Example: Homophily in authorship
Stefano Allesina QuEST Workshop, U. Vermont, Apr 2021
Introduction
We want to test whether authors are more likely to collaborate with other authors of the same sex. To test this idea, we use the probability that the first (last) author was assigned a certain sex at birth, computed as the frequency of a certain name/sex combination in the data from the Social Security Administration.
Data
We take all the articles for which we have an estimate of the probability that the first author and the last author are female. Importantly, we exclude papers with only a single author, as in those cases the first and last authors are the same person!
library(tidyverse)
dt <- read_csv("../data/plos_compbio.csv")
# filter data
dt2 <- dt %>%
filter(document_type == "Article") %>%
filter(!is.na(first_au_F), !is.na(last_au_F)) %>%
filter(!is.na(num_authors)) %>% filter(num_authors > 1)
As you can see, the data contain various combinations (including the “corners” M/M, M/F, F/M, F/F):
pl1 <- ggplot(dt2) +
aes(x = first_au_F, y = last_au_F) +
geom_point(alpha = 0.1) +
theme_bw()
show(pl1)
Note also that we have more density close to (0, 0), (0, x) and (x, 0), consistently with the fact that the number of women first/last authors has been increasing, but is still below that of men.
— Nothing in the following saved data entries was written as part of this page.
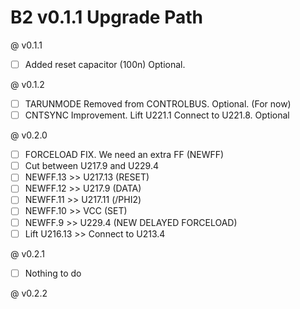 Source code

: # B2 v0.1.1 Upgrade Path

@ v0.1.1
- [ ] Added reset capacitor (100n) Optional.

@ v0.1.2
- [ ] TARUNMODE Removed from CONTROLBUS. Optional. (For now)
- [ ] CNTSYNC Improvement. Lift U221.1 Connect to U221.8. Optional

@ v0.2.0
- [ ] FORCELOAD FIX. We need an extra FF (NEWFF)
- [ ] Cut between U217.9 and U229.4
- [ ] NEWFF.13 >> U217.13 (RESET)
- [ ] NEWFF.12 >> U217.9  (DATA)
- [ ] NEWFF.11 >> U217.11 (/PHI2) 
- [ ] NEWFF.10 >> VCC     (SET)
- [ ] NEWFF.9  >>  U229.4 (NEW DELAYED FORCELOAD)
- [ ] Lift U216.13 >> Connect to U213.4

@ v0.2.1
- [ ] Nothing to do

@ v0.2.2

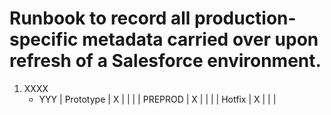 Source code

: # Runbook to record all production-specific metadata carried over upon refresh of a Salesforce environment.

1. XXXX
    - YYY
    | Prototype      |     X     |      | |
    | PREPROD        |     X     |      | |
    | Hotfix         |     X     |      | |
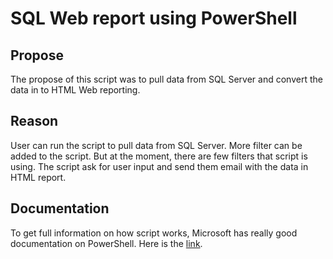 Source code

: # SQL Web report using PowerShell 

## Propose
The propose of this script was to pull data from SQL Server and convert the data in to HTML Web reporting. 

## Reason
User can run the script to pull data from SQL Server. More filter can be added to the script. But at the moment, there are few filters that script is using. The script ask for user input and send them email with the data in HTML report. 

## Documentation 
To get full information on how script works, Microsoft has really good documentation on PowerShell. Here is  the [link](https://docs.microsoft.com/en-us/powershell/). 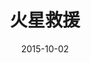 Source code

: ---
layout: page
title: 火星救援
description: >
  高中时候在学校看的，挺无聊的一个灾难片。
category: 电影
img: assets/img/movie/before2020/火星救援.webp
star: 3
date: 2015-10-02
--- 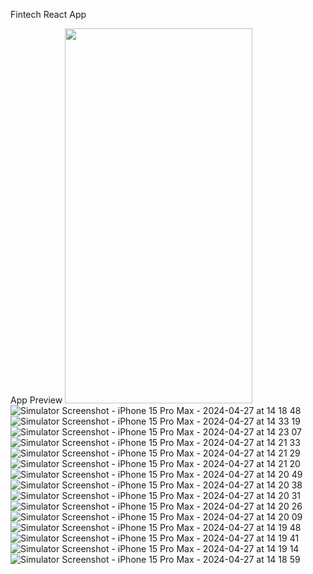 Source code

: Fintech React App

App Preview
<img src="https://github.com/rushiii3/fintech/assets/105168088/4eaa7159-da99-44c9-af36-894d3902875e" height="600" width="300" />
![Simulator Screenshot - iPhone 15 Pro Max - 2024-04-27 at 14 18 48](https://github.com/rushiii3/fintech/assets/105168088/4eaa7159-da99-44c9-af36-894d3902875e)
![Simulator Screenshot - iPhone 15 Pro Max - 2024-04-27 at 14 33 19](https://github.com/rushiii3/fintech/assets/105168088/bf25b41f-d0dd-4964-88d0-dcad460dea98)
![Simulator Screenshot - iPhone 15 Pro Max - 2024-04-27 at 14 23 07](https://github.com/rushiii3/fintech/assets/105168088/7c296754-2568-448b-b432-ad2426fad1ac)
![Simulator Screenshot - iPhone 15 Pro Max - 2024-04-27 at 14 21 33](https://github.com/rushiii3/fintech/assets/105168088/f89fe5b6-cd0e-469b-b6dd-0e2a89a86bbb)
![Simulator Screenshot - iPhone 15 Pro Max - 2024-04-27 at 14 21 29](https://github.com/rushiii3/fintech/assets/105168088/2640f76d-c5ab-47d8-83dd-01e83396902e)
![Simulator Screenshot - iPhone 15 Pro Max - 2024-04-27 at 14 21 20](https://github.com/rushiii3/fintech/assets/105168088/23100166-577e-42d1-839f-6ed313dda1f7)
![Simulator Screenshot - iPhone 15 Pro Max - 2024-04-27 at 14 20 49](https://github.com/rushiii3/fintech/assets/105168088/274753e4-7a67-4f30-89e0-c86ce786072f)
![Simulator Screenshot - iPhone 15 Pro Max - 2024-04-27 at 14 20 38](https://github.com/rushiii3/fintech/assets/105168088/b82b5fae-7c8e-4575-a603-85709cca28eb)
![Simulator Screenshot - iPhone 15 Pro Max - 2024-04-27 at 14 20 31](https://github.com/rushiii3/fintech/assets/105168088/f8fef4e1-6cb2-4a75-ad48-a61f080386ff)
![Simulator Screenshot - iPhone 15 Pro Max - 2024-04-27 at 14 20 26](https://github.com/rushiii3/fintech/assets/105168088/aca3bfd7-e56a-46e8-8eee-4b61000af7ae)
![Simulator Screenshot - iPhone 15 Pro Max - 2024-04-27 at 14 20 09](https://github.com/rushiii3/fintech/assets/105168088/27919235-1679-4599-8804-c691de26f014)
![Simulator Screenshot - iPhone 15 Pro Max - 2024-04-27 at 14 19 48](https://github.com/rushiii3/fintech/assets/105168088/3b569b5c-70d9-491d-95b4-0fcf3519514c)
![Simulator Screenshot - iPhone 15 Pro Max - 2024-04-27 at 14 19 41](https://github.com/rushiii3/fintech/assets/105168088/3882be8a-8dba-4696-b42c-d16d1d37f22e)
![Simulator Screenshot - iPhone 15 Pro Max - 2024-04-27 at 14 19 14](https://github.com/rushiii3/fintech/assets/105168088/ae50c605-2bde-437f-ae2c-4e769ffbdc65)
![Simulator Screenshot - iPhone 15 Pro Max - 2024-04-27 at 14 18 59](https://github.com/rushiii3/fintech/assets/105168088/d76a110e-f6d8-4d6b-9b4b-5dcb5b9f942a)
Strategy 1: correlation + randomization
We compute the correlation between first_au_F
and last_au_F
, then
repeatedly randomize the data and check whether the observed correlation
is higher than
expected:
compute_corr_authors <- function(x) return(cor(x$first_au_F, x$last_au_F))
observed <- compute_corr_authors(dt2)
num_randomizations <- 5000
randomized <- sapply(1:num_randomizations, function(x) {
tmp <- dt2 %>% mutate(first_au_F = sample(first_au_F))
return(compute_corr_authors(tmp))
})
Now plot and compute a p-value
pl2 <- ggplot(data = tibble(correlation = randomized)) + aes(x = correlation) +
geom_histogram(binwidth = 0.005, fill = "azure2", colour = "black") +
geom_vline(xintercept = observed, colour = "red") +
theme_bw()
show(pl2)
print("p(observed <= randomized)")
print(sum(observed <= randomized) / length(randomized))
# [1] "p(observed <= randomized)"
# [1] 2e-04
Showing that the correlation is positive, and higher than what expected.
Strategy 2: correlation + randomization on transformed data
Proportions/probabilities are a bit tricky to work with—typically we want to transform the data prior to computing a correlation. A commonly employed strategy is to analyze the log-odds-ratio (as in the logistic regression)—which however requires not to have “pure” zeros or ones in the data set. We can “compress” the data using the approach by Smithson and Verkuilen’s[1] and then log-transform the odds ratios:
compress_01 <- function(x){
# Smithson and Verkuilen's (2006) formula
return((x * (length(x) - 1) + 0.5) / length(x))
}
logit_transform <- function(x){
# transform proportions x' = log(x/(1-x))
return(log(x / (1 - x)))
}
dt3 <- dt2 %>% mutate(first_au_F = logit_transform(compress_01(first_au_F)),
last_au_F = logit_transform(compress_01(last_au_F)))
pl1t <- ggplot(dt3) +
aes(x = first_au_F, y = last_au_F) +
geom_point(alpha = 0.1) +
theme_bw()
show(pl1t)
Repeating the procedure, we find the same qualitative result:
compute_corr_authors <- function(x) return(cor(x$first_au_F, x$last_au_F))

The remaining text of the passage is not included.